Assigned task:
Filter the listing so that only lines with the word "class" remain.
= Beginning of Section =
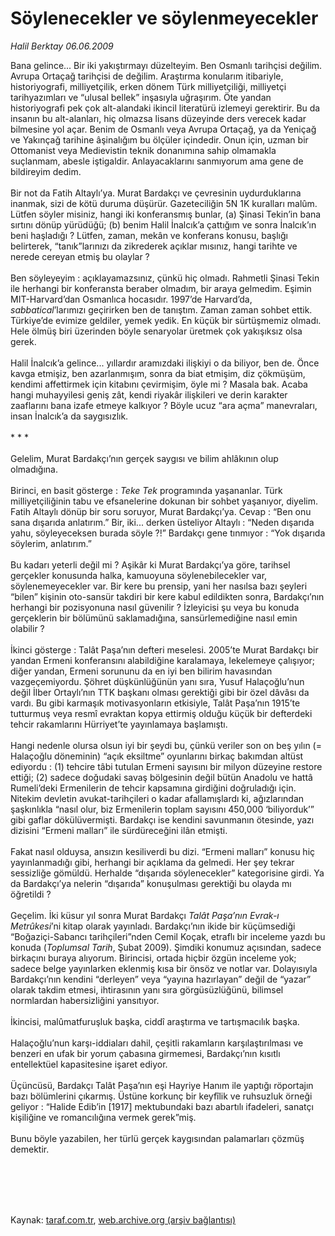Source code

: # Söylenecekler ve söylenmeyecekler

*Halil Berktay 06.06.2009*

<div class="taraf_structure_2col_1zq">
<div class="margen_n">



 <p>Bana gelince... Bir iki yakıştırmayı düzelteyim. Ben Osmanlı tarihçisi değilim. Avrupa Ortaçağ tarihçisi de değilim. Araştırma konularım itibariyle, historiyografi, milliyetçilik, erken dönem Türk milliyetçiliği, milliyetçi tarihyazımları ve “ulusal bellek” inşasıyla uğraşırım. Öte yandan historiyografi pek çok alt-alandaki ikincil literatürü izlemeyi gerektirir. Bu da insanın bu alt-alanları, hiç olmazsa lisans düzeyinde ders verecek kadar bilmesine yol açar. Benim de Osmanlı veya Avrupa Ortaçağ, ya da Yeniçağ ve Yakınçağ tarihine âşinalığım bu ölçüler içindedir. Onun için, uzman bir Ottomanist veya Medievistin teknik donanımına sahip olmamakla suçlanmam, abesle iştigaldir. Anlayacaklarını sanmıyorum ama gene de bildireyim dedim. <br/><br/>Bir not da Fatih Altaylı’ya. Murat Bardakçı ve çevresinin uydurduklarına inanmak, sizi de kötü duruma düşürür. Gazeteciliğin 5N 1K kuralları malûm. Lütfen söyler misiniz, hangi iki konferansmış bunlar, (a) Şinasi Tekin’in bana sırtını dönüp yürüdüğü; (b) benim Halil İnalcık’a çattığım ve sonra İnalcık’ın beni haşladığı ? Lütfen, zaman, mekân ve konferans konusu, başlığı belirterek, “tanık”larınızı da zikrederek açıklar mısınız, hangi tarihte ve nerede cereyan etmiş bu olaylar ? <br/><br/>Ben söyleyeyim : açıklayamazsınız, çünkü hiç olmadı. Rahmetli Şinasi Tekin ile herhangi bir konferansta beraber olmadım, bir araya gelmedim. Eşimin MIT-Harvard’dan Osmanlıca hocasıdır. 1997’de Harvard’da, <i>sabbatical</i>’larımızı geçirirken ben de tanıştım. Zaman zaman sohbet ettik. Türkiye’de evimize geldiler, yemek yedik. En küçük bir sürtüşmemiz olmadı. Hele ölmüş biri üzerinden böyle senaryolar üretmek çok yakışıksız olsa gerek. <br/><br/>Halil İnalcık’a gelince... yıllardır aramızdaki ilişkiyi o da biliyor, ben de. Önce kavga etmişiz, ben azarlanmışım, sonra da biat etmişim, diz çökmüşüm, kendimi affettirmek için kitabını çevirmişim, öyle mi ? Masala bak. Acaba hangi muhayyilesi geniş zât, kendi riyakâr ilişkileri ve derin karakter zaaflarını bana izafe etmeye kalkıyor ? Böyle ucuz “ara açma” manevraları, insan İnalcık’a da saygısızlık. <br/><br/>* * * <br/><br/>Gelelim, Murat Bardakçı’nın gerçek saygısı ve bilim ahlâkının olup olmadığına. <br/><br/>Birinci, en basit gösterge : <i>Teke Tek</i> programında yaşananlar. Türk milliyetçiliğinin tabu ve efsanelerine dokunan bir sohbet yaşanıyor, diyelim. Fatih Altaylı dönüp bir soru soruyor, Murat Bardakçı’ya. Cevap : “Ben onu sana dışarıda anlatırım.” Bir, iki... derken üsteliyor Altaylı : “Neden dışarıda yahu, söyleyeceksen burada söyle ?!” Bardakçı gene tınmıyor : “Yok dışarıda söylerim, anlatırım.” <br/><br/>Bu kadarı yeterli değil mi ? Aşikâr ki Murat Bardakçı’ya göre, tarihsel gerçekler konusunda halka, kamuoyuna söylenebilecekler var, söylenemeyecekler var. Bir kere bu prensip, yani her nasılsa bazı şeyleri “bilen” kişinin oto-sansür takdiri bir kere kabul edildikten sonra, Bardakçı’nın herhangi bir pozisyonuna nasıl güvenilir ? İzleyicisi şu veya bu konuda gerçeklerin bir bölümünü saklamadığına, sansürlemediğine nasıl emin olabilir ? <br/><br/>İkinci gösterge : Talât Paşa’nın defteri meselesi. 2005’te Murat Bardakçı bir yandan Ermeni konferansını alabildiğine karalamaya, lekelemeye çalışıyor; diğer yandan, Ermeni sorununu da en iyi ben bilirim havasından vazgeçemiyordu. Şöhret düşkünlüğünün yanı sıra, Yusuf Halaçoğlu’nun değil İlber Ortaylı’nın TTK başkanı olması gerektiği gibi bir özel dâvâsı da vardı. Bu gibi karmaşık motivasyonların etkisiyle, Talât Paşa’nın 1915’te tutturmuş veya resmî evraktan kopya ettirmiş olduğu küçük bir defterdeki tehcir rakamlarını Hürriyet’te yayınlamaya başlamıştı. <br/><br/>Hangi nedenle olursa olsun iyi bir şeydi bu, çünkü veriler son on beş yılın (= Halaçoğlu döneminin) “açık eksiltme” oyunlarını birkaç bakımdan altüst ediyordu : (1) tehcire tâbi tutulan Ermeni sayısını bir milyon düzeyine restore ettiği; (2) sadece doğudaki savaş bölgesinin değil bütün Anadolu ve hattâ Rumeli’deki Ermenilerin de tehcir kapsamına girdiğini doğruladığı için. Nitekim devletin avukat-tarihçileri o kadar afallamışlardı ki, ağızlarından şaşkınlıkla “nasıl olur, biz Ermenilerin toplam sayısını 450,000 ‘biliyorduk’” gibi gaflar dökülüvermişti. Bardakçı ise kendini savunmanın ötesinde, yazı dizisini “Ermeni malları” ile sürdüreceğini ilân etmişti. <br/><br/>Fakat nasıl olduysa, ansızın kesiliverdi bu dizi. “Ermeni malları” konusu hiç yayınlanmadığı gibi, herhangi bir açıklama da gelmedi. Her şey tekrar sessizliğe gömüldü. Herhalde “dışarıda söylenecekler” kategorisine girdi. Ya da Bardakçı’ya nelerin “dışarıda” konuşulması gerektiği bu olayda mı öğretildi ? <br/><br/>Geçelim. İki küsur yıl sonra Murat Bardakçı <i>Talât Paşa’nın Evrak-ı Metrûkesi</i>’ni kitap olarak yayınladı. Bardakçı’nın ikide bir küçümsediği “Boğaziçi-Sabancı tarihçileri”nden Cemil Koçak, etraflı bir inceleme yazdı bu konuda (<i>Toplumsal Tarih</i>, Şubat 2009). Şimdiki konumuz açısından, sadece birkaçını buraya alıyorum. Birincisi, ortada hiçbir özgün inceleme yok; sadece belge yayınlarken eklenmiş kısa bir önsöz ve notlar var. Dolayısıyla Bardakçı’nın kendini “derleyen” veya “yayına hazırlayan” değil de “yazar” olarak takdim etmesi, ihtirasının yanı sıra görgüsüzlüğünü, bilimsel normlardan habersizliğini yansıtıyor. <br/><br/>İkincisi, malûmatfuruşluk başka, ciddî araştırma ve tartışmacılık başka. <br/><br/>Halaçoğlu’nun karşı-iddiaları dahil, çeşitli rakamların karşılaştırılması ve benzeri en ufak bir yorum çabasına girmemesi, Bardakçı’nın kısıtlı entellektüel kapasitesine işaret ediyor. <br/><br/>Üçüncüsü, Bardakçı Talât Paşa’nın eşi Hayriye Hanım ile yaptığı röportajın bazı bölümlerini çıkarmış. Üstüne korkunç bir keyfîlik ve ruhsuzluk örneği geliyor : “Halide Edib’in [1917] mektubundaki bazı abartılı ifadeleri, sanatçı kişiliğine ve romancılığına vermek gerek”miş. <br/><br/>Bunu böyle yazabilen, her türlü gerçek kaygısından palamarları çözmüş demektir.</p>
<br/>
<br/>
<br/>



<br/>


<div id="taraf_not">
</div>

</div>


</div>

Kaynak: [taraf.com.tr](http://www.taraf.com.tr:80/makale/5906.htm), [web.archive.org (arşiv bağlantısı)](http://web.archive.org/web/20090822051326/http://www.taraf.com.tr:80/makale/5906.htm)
= End of Section =
Reply:
<div class="taraf_structure_2col_1zq">
<div class="margen_n">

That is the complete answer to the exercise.